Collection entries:
####################
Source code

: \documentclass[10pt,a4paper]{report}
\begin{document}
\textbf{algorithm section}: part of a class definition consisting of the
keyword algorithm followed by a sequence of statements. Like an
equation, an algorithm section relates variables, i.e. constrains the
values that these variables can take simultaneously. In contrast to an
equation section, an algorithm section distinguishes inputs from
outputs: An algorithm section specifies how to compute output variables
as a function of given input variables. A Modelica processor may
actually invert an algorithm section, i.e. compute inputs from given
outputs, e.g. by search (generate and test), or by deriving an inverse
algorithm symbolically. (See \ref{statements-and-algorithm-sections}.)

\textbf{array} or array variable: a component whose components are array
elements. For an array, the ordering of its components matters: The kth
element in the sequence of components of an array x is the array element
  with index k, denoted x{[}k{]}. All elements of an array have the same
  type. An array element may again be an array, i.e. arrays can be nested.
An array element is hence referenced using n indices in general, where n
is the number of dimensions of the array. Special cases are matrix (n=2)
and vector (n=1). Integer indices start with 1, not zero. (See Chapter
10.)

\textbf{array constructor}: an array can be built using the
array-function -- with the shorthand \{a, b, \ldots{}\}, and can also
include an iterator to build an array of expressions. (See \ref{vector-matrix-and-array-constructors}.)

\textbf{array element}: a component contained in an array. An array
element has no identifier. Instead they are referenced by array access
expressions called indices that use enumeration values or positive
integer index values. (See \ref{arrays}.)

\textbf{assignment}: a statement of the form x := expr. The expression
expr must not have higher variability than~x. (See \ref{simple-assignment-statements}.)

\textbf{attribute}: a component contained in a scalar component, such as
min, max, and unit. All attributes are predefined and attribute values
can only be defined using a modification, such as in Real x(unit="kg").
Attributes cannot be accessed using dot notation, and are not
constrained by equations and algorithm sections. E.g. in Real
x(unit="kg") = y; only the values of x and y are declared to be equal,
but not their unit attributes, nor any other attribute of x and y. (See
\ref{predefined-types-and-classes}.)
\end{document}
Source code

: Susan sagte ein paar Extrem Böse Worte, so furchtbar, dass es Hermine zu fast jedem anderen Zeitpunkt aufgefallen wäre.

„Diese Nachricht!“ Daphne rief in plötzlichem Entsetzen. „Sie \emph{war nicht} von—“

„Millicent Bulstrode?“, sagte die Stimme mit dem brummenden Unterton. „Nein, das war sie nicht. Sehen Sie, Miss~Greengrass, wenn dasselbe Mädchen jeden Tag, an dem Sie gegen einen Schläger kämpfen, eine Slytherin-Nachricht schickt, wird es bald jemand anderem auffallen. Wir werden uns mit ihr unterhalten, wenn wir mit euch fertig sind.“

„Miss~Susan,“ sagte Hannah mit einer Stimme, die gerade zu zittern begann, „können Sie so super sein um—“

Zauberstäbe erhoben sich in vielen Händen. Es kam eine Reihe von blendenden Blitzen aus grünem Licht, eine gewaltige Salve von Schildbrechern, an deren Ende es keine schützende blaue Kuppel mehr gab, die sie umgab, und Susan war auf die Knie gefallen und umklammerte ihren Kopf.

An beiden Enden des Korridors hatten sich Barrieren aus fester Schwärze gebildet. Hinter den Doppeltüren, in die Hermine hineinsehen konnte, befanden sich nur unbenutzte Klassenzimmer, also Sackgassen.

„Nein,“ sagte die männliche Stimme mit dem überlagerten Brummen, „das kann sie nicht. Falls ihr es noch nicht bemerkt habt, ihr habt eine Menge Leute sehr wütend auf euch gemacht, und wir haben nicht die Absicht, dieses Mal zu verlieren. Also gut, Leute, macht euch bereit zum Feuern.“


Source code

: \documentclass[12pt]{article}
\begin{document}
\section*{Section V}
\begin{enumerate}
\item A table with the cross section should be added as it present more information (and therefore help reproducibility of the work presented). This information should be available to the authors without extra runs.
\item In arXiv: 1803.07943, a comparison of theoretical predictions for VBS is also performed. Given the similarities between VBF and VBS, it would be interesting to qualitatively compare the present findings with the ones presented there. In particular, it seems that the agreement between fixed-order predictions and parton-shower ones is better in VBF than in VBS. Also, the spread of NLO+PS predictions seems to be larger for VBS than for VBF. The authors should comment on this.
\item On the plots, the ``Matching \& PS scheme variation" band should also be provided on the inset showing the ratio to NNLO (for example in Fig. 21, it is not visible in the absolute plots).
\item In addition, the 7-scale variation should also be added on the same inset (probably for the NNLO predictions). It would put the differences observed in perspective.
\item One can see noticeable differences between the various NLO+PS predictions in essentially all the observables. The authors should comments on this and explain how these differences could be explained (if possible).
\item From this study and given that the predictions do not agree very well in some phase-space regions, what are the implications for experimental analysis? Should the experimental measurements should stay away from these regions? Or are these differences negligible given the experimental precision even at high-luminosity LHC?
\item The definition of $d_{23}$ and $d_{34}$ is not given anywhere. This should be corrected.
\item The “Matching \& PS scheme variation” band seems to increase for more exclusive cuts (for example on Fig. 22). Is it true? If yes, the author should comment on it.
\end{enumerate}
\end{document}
####################
Task statement:
Would you copy every line of the entries that includes the word "assignment"?

Solution to this exercise:
\textbf{assignment}: a statement of the form x := expr. The expression
expr must not have higher variability than~x. (See \ref{simple-assignment-statements}.)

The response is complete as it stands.